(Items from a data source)
- - -
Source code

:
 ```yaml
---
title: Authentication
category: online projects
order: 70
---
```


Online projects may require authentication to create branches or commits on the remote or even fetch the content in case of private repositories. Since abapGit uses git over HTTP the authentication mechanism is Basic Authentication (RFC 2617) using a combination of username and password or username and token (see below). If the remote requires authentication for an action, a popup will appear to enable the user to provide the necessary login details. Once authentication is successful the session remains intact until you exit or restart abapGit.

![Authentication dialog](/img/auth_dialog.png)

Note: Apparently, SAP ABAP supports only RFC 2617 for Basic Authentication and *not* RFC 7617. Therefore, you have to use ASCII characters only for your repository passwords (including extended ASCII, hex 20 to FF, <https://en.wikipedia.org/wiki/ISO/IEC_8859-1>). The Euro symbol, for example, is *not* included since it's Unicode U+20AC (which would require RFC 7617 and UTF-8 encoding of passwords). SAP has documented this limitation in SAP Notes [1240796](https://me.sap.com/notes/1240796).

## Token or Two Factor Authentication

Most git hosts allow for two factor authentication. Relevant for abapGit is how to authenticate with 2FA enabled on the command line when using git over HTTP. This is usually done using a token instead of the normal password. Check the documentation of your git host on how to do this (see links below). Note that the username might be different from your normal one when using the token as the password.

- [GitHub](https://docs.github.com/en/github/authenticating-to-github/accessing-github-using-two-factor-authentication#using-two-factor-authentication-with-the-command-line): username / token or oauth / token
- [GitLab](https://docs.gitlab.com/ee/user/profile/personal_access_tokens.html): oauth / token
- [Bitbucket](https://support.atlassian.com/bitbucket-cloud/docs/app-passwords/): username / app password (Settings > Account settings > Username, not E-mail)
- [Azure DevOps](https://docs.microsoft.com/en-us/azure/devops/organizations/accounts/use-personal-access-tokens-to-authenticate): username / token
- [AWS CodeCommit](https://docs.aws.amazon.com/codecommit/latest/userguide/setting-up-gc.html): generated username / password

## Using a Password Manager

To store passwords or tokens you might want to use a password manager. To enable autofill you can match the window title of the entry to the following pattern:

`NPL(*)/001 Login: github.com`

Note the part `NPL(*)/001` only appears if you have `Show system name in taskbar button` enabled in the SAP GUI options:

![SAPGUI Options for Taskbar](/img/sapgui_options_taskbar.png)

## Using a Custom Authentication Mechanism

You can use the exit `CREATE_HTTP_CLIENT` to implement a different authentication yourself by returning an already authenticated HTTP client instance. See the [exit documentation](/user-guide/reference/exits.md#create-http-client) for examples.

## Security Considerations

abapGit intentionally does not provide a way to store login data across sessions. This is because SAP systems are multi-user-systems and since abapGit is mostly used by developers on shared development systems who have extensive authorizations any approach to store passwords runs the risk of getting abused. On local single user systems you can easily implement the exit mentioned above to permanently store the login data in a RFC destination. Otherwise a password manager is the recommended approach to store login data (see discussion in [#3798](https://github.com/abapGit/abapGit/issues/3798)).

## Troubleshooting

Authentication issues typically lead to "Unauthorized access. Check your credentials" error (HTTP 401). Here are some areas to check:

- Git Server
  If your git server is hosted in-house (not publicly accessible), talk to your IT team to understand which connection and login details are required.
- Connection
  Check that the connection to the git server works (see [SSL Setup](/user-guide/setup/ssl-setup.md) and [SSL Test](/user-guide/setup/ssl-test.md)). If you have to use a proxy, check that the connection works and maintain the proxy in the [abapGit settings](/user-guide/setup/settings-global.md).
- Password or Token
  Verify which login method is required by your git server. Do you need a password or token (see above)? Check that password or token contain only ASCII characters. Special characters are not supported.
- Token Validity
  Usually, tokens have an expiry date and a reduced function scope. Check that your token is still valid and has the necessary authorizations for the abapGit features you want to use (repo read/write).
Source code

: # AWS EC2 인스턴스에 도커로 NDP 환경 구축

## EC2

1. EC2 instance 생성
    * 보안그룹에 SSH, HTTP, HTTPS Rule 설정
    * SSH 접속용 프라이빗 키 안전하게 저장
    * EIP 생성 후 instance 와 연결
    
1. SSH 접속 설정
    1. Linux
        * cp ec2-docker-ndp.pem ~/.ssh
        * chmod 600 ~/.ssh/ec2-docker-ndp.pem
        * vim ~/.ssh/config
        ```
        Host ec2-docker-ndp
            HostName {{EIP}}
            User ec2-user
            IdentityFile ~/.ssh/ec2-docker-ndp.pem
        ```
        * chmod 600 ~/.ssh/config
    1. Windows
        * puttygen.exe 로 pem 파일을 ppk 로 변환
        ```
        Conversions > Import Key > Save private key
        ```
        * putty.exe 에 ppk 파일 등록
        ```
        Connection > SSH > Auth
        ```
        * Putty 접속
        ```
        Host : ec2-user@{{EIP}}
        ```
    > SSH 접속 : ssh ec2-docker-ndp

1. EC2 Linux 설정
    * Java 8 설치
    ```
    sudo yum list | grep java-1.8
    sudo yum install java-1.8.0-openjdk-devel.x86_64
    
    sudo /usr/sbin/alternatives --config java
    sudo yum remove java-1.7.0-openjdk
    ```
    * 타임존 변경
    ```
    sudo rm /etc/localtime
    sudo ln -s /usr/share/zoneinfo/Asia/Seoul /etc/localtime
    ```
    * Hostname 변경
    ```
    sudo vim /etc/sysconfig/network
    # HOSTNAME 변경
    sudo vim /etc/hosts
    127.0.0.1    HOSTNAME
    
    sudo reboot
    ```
- - -
# The problem:
Above are the lines; repeat exactly the ones from the line containing "To store passwords or" down to the line containing "## Troubleshooting", both inclusive.

# Answer to the exercise:
To store passwords or tokens you might want to use a password manager. To enable autofill you can match the window title of the entry to the following pattern:

`NPL(*)/001 Login: github.com`

Note the part `NPL(*)/001` only appears if you have `Show system name in taskbar button` enabled in the SAP GUI options:

![SAPGUI Options for Taskbar](/img/sapgui_options_taskbar.png)

## Using a Custom Authentication Mechanism

You can use the exit `CREATE_HTTP_CLIENT` to implement a different authentication yourself by returning an already authenticated HTTP client instance. See the [exit documentation](/user-guide/reference/exits.md#create-http-client) for examples.

## Security Considerations

abapGit intentionally does not provide a way to store login data across sessions. This is because SAP systems are multi-user-systems and since abapGit is mostly used by developers on shared development systems who have extensive authorizations any approach to store passwords runs the risk of getting abused. On local single user systems you can easily implement the exit mentioned above to permanently store the login data in a RFC destination. Otherwise a password manager is the recommended approach to store login data (see discussion in [#3798](https://github.com/abapGit/abapGit/issues/3798)).

## Troubleshooting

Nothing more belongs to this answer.